-- AVAILABLE DATA follows --
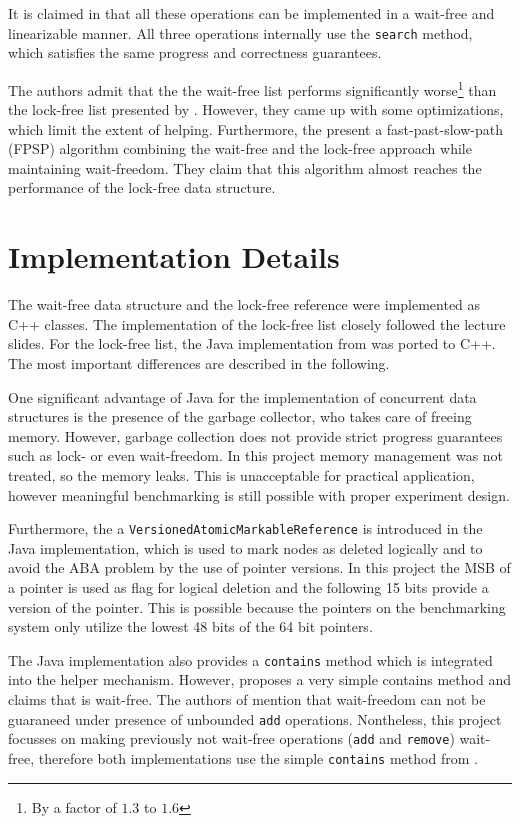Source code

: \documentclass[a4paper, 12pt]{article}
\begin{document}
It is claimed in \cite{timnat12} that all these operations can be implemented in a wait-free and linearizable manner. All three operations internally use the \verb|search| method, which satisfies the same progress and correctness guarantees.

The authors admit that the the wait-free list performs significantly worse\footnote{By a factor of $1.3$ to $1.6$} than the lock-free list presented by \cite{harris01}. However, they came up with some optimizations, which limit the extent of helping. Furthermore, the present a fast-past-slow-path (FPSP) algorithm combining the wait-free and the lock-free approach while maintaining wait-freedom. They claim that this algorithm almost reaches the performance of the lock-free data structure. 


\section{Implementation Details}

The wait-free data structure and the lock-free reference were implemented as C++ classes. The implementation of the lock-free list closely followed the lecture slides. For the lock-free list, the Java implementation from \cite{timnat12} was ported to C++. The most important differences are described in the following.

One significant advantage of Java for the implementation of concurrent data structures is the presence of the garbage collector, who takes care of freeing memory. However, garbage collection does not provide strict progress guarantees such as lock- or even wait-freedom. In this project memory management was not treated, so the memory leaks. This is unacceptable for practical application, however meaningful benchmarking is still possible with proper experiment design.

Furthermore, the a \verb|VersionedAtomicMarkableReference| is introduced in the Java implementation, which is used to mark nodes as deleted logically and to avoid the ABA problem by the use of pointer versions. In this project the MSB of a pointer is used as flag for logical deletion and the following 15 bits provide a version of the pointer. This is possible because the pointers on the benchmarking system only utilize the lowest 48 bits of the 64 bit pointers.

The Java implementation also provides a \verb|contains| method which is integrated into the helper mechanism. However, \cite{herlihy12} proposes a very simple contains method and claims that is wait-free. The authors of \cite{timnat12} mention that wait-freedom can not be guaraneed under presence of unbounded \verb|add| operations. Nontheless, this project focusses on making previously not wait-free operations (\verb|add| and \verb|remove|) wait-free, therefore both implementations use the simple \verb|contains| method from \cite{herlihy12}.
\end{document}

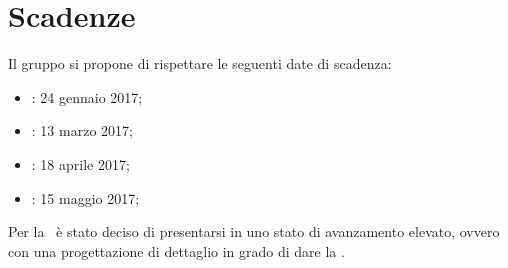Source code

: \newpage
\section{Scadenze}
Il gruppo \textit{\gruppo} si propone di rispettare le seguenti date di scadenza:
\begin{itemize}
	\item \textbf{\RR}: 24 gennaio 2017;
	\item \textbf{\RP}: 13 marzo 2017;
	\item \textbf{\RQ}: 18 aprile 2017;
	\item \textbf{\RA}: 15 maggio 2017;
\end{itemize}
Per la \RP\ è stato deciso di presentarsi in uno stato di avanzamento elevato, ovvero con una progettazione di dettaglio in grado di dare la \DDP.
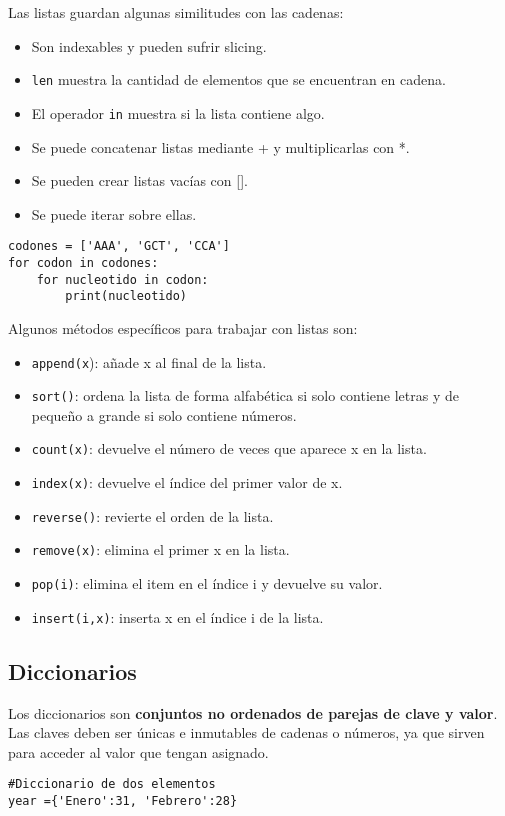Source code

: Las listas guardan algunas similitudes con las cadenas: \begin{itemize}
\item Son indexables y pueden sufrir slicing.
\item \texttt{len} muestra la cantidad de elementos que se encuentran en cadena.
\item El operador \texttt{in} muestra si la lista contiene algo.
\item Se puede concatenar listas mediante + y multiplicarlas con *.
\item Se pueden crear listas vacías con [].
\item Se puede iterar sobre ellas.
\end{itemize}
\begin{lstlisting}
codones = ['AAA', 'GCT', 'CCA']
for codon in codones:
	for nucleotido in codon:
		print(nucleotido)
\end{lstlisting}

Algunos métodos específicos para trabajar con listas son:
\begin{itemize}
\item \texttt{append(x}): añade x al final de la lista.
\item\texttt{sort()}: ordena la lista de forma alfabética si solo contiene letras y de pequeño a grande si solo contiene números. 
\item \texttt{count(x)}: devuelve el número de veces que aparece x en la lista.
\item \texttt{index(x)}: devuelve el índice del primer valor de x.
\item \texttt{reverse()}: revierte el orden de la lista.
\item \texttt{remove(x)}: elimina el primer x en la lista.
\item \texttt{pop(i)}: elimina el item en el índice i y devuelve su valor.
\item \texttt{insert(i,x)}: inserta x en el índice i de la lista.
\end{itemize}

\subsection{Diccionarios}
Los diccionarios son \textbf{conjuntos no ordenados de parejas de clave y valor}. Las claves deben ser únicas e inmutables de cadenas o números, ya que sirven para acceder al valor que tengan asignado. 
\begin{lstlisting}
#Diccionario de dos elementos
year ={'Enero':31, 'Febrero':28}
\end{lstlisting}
-- AVAILABLE DATA concluded --
TASK INSTRUCTIONS.
Write the records above out again exactly, but not the pictures.

THE COMPLETED TASK.
Source code

: \documentclass[a4paper, 12pt]{article}
\begin{document}
It is claimed in \cite{timnat12} that all these operations can be implemented in a wait-free and linearizable manner. All three operations internally use the \verb|search| method, which satisfies the same progress and correctness guarantees.

The authors admit that the the wait-free list performs significantly worse\footnote{By a factor of $1.3$ to $1.6$} than the lock-free list presented by \cite{harris01}. However, they came up with some optimizations, which limit the extent of helping. Furthermore, the present a fast-past-slow-path (FPSP) algorithm combining the wait-free and the lock-free approach while maintaining wait-freedom. They claim that this algorithm almost reaches the performance of the lock-free data structure. 


\section{Implementation Details}

The wait-free data structure and the lock-free reference were implemented as C++ classes. The implementation of the lock-free list closely followed the lecture slides. For the lock-free list, the Java implementation from \cite{timnat12} was ported to C++. The most important differences are described in the following.

One significant advantage of Java for the implementation of concurrent data structures is the presence of the garbage collector, who takes care of freeing memory. However, garbage collection does not provide strict progress guarantees such as lock- or even wait-freedom. In this project memory management was not treated, so the memory leaks. This is unacceptable for practical application, however meaningful benchmarking is still possible with proper experiment design.

Furthermore, the a \verb|VersionedAtomicMarkableReference| is introduced in the Java implementation, which is used to mark nodes as deleted logically and to avoid the ABA problem by the use of pointer versions. In this project the MSB of a pointer is used as flag for logical deletion and the following 15 bits provide a version of the pointer. This is possible because the pointers on the benchmarking system only utilize the lowest 48 bits of the 64 bit pointers.

The Java implementation also provides a \verb|contains| method which is integrated into the helper mechanism. However, \cite{herlihy12} proposes a very simple contains method and claims that is wait-free. The authors of \cite{timnat12} mention that wait-freedom can not be guaraneed under presence of unbounded \verb|add| operations. Nontheless, this project focusses on making previously not wait-free operations (\verb|add| and \verb|remove|) wait-free, therefore both implementations use the simple \verb|contains| method from \cite{herlihy12}.
\end{document}

Source code

: \newpage
\section{Scadenze}
Il gruppo \textit{\gruppo} si propone di rispettare le seguenti date di scadenza:
\begin{itemize}
	\item \textbf{\RR}: 24 gennaio 2017;
	\item \textbf{\RP}: 13 marzo 2017;
	\item \textbf{\RQ}: 18 aprile 2017;
	\item \textbf{\RA}: 15 maggio 2017;
\end{itemize}
Per la \RP\ è stato deciso di presentarsi in uno stato di avanzamento elevato, ovvero con una progettazione di dettaglio in grado di dare la \DDP.
Source code

: Las listas guardan algunas similitudes con las cadenas: \begin{itemize}
\item Son indexables y pueden sufrir slicing.
\item \texttt{len} muestra la cantidad de elementos que se encuentran en cadena.
\item El operador \texttt{in} muestra si la lista contiene algo.
\item Se puede concatenar listas mediante + y multiplicarlas con *.
\item Se pueden crear listas vacías con [].
\item Se puede iterar sobre ellas.
\end{itemize}
\begin{lstlisting}
codones = ['AAA', 'GCT', 'CCA']
for codon in codones:
	for nucleotido in codon:
		print(nucleotido)
\end{lstlisting}

Algunos métodos específicos para trabajar con listas son:
\begin{itemize}
\item \texttt{append(x}): añade x al final de la lista.
\item\texttt{sort()}: ordena la lista de forma alfabética si solo contiene letras y de pequeño a grande si solo contiene números. 
\item \texttt{count(x)}: devuelve el número de veces que aparece x en la lista.
\item \texttt{index(x)}: devuelve el índice del primer valor de x.
\item \texttt{reverse()}: revierte el orden de la lista.
\item \texttt{remove(x)}: elimina el primer x en la lista.
\item \texttt{pop(i)}: elimina el item en el índice i y devuelve su valor.
\item \texttt{insert(i,x)}: inserta x en el índice i de la lista.
\end{itemize}

\subsection{Diccionarios}
Los diccionarios son \textbf{conjuntos no ordenados de parejas de clave y valor}. Las claves deben ser únicas e inmutables de cadenas o números, ya que sirven para acceder al valor que tengan asignado. 
\begin{lstlisting}
#Diccionario de dos elementos
year ={'Enero':31, 'Febrero':28}
\end{lstlisting}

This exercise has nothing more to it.